Work required | Among the records that follow, find the line with "When you meet" and the line with "length of conversation.". Set down those lines and all lines between them exactly, without adding anything.

Available data |
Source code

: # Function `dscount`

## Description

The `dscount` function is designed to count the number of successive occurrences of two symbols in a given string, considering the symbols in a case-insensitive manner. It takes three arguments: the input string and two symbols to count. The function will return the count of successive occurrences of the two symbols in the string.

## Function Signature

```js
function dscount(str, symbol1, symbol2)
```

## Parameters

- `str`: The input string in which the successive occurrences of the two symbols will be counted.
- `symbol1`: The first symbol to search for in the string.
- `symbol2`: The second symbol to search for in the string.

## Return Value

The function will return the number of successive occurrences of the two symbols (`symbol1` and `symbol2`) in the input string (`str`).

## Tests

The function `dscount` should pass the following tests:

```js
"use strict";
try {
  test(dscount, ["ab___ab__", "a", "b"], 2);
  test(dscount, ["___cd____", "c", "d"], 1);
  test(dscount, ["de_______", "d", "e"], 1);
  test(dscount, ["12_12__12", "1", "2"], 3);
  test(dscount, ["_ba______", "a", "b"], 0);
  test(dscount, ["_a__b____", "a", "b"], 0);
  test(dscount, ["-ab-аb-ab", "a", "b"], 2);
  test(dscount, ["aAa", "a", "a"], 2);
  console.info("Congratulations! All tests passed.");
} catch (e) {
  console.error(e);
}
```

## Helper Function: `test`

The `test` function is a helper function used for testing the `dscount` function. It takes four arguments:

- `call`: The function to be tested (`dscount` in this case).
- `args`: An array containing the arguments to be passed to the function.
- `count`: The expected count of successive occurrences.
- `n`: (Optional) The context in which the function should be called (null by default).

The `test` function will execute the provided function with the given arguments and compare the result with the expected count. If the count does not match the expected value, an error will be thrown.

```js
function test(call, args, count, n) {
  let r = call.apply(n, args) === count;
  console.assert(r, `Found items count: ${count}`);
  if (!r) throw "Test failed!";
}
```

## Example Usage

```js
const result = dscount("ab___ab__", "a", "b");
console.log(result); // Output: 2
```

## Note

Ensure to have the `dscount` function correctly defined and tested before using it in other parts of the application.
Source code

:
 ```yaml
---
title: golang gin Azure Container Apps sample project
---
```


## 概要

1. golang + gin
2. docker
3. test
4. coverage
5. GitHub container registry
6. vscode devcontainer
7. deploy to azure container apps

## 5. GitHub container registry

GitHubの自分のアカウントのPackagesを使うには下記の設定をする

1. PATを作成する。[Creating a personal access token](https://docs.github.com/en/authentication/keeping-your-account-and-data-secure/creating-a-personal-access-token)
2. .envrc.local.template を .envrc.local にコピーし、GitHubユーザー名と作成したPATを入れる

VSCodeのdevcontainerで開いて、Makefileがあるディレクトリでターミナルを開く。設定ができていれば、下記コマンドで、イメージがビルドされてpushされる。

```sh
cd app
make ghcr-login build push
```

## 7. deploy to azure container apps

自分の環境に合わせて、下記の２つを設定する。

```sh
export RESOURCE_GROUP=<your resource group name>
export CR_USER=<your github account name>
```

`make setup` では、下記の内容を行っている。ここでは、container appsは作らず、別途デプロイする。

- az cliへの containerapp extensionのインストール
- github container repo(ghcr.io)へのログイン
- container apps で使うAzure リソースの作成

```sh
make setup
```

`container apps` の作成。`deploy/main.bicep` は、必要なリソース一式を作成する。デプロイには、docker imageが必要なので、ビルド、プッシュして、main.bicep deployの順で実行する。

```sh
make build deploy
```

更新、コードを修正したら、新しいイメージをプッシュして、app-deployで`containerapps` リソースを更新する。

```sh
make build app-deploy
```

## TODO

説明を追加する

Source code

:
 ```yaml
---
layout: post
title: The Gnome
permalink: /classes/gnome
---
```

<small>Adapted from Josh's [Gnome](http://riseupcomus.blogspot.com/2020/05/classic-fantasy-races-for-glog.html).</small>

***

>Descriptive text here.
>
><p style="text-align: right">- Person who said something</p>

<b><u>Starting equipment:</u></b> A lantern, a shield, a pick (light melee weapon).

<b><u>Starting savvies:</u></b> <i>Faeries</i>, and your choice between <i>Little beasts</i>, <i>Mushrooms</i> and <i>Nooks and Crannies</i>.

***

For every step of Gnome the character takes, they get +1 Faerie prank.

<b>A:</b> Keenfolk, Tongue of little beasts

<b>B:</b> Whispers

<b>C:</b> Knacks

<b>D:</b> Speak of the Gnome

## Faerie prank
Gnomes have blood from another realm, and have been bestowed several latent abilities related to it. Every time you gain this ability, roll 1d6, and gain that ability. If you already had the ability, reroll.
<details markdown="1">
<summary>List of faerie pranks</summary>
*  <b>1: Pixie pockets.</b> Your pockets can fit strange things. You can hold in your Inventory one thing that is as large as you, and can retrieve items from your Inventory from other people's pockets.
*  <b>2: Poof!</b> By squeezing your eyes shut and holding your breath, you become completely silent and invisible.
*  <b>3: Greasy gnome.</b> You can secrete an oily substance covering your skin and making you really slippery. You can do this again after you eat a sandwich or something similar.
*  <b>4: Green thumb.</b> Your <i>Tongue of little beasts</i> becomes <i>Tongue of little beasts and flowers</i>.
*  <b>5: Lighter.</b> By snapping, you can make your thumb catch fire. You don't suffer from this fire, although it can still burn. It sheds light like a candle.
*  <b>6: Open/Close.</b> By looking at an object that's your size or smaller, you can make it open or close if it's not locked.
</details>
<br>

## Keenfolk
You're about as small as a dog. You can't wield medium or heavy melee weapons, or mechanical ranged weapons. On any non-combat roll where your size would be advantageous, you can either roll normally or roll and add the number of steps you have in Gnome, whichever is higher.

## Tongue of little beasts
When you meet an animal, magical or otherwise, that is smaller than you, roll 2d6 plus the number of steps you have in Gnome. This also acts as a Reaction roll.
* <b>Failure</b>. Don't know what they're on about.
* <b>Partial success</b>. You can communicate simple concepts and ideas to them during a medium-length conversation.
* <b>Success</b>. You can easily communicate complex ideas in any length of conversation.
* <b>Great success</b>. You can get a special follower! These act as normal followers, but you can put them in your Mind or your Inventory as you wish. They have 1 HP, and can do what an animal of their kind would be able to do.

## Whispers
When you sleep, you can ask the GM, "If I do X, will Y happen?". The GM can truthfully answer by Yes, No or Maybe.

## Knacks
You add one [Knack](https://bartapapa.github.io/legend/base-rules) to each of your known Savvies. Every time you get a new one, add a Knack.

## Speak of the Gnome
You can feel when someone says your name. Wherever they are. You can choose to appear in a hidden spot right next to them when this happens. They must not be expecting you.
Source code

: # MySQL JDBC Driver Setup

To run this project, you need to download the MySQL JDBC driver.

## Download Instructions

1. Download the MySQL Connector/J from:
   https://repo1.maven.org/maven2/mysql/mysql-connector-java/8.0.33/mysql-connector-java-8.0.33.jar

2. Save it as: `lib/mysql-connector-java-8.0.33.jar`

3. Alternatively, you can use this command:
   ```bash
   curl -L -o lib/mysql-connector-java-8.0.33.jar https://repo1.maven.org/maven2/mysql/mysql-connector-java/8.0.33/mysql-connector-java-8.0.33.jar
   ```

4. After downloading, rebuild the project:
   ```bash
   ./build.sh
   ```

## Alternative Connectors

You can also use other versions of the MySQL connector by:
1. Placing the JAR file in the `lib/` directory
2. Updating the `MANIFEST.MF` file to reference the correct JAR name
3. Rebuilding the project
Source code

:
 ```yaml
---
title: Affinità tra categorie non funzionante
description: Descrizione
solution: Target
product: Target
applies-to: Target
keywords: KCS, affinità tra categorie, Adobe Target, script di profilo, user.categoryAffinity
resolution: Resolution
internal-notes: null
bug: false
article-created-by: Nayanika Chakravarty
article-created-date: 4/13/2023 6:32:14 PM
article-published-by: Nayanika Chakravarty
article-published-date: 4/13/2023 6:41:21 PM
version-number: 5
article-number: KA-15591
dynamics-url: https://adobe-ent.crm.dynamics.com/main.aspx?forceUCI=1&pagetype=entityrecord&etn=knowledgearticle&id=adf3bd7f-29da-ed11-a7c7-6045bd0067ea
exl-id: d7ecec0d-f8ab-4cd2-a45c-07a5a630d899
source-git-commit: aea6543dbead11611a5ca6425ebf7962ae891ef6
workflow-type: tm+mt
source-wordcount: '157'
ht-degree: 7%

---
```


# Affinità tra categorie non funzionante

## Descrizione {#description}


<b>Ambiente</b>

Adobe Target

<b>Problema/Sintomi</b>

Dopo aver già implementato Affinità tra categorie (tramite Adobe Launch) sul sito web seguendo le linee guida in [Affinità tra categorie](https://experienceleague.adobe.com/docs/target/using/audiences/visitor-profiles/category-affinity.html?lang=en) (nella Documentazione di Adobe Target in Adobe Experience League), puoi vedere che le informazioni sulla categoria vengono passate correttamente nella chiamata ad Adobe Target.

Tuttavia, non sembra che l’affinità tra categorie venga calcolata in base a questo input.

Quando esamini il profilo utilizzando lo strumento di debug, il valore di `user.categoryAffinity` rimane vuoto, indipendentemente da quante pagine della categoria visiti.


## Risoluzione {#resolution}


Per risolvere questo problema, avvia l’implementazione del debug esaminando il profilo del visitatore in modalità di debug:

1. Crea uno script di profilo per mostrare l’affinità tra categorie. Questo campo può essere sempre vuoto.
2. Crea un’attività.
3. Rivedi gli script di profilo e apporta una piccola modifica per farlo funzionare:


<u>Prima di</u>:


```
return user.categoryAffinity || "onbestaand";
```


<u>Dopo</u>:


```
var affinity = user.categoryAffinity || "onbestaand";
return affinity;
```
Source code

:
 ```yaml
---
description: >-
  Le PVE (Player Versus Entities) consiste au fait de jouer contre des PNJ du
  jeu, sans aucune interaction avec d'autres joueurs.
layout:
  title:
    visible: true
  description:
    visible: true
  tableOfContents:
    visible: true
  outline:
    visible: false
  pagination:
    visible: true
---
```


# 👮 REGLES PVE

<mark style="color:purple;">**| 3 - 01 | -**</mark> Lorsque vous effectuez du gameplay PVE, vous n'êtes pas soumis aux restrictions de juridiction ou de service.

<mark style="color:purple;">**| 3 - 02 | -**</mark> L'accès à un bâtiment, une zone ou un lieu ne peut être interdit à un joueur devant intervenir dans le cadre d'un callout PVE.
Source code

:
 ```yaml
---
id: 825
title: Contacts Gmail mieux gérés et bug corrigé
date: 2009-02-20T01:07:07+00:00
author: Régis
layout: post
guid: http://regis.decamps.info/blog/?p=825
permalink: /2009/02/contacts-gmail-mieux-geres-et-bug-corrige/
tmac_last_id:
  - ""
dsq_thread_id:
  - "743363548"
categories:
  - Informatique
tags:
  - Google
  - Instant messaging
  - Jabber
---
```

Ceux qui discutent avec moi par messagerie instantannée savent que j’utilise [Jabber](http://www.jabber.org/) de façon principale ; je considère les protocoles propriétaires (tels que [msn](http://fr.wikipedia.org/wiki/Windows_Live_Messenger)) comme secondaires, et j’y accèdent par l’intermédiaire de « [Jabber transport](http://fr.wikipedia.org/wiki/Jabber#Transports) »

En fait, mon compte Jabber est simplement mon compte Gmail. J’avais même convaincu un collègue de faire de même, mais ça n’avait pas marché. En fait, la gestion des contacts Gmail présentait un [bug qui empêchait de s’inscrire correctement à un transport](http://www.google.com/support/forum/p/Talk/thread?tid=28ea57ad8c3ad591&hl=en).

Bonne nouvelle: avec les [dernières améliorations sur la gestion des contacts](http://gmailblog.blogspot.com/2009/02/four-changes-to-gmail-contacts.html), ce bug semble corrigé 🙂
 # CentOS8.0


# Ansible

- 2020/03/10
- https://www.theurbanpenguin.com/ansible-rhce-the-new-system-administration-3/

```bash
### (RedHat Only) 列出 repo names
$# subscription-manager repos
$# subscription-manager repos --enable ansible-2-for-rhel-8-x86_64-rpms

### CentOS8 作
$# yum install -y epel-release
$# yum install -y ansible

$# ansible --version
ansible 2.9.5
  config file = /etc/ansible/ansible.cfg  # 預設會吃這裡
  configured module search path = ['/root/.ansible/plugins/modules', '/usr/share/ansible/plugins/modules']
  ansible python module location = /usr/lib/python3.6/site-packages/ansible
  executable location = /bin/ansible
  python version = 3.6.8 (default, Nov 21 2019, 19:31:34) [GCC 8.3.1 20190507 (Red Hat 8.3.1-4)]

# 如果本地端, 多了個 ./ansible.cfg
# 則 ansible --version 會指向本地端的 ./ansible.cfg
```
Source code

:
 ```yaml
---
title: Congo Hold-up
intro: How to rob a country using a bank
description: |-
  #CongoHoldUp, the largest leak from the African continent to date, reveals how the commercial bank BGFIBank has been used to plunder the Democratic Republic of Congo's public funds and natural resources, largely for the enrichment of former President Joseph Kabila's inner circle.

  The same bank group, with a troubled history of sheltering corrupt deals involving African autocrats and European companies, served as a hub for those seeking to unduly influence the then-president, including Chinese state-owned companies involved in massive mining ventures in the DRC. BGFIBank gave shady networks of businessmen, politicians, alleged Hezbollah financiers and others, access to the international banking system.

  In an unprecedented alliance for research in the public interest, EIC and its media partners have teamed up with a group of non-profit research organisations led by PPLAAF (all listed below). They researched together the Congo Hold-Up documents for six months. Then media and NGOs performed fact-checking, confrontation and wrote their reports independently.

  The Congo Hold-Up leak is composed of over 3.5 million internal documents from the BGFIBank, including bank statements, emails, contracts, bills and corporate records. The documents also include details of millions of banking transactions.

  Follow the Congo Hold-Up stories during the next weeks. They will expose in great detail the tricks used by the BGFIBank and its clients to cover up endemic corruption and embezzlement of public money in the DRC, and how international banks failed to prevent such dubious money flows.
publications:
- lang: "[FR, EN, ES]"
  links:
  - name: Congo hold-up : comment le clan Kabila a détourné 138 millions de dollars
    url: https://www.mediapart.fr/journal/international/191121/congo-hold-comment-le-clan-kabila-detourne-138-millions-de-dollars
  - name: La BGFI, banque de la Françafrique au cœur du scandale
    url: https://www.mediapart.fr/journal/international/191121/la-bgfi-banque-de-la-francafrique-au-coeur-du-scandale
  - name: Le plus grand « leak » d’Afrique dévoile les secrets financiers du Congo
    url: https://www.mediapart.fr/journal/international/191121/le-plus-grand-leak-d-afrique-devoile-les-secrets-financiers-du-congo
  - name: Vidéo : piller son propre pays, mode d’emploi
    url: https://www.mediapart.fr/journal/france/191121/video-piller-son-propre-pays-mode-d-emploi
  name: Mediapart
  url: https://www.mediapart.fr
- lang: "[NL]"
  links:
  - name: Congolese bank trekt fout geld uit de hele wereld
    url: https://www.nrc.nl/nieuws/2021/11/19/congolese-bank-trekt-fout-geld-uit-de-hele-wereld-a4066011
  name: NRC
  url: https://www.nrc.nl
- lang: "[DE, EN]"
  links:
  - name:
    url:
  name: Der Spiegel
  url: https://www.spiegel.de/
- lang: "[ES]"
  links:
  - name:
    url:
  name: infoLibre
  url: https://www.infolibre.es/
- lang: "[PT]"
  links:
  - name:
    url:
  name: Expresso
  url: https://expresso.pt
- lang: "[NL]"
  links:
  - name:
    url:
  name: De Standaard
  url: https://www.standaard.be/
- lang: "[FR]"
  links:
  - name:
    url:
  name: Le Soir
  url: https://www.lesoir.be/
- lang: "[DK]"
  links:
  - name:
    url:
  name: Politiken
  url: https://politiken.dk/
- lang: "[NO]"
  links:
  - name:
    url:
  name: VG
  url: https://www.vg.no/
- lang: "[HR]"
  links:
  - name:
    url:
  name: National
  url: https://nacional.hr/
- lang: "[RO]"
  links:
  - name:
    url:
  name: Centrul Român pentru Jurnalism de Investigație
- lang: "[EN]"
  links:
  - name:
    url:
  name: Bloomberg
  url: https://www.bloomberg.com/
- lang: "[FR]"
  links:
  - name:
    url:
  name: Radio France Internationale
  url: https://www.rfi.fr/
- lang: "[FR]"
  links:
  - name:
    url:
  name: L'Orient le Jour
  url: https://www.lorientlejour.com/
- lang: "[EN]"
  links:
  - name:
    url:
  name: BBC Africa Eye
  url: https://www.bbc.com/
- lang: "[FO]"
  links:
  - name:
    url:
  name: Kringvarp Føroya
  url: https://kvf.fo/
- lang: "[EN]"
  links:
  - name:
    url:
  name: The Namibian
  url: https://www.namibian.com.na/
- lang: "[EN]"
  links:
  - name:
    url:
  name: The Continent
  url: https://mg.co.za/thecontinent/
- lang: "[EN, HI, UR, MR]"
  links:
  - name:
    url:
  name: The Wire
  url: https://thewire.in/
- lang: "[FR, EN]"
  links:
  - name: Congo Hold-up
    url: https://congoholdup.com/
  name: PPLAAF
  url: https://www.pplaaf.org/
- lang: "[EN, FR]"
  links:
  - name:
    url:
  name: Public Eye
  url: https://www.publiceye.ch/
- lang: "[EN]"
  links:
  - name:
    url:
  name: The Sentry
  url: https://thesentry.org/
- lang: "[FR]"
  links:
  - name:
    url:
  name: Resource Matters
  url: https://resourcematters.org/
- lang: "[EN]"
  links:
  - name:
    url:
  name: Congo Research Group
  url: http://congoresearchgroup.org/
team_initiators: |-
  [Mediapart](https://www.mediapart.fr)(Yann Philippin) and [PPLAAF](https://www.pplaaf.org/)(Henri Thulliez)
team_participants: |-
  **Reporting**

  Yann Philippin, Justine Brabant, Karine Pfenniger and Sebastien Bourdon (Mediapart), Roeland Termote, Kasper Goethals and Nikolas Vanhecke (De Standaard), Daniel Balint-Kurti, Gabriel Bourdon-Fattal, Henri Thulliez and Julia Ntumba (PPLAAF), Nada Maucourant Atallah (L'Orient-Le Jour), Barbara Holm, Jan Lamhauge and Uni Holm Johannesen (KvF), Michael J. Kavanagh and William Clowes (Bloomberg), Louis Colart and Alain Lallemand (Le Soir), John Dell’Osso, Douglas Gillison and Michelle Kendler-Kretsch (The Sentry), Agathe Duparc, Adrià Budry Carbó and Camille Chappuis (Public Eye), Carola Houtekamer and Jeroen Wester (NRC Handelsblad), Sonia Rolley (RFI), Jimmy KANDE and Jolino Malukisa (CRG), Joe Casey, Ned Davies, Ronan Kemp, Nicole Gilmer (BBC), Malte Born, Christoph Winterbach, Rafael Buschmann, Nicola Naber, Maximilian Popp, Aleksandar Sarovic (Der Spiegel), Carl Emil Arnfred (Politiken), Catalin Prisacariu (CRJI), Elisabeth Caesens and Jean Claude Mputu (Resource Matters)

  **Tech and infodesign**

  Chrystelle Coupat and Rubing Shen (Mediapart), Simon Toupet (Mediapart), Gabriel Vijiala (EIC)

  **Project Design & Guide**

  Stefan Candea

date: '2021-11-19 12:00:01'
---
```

Output of the exercise |
When you meet an animal, magical or otherwise, that is smaller than you, roll 2d6 plus the number of steps you have in Gnome. This also acts as a Reaction roll.
* <b>Failure</b>. Don't know what they're on about.
* <b>Partial success</b>. You can communicate simple concepts and ideas to them during a medium-length conversation.
* <b>Success</b>. You can easily communicate complex ideas in any length of conversation.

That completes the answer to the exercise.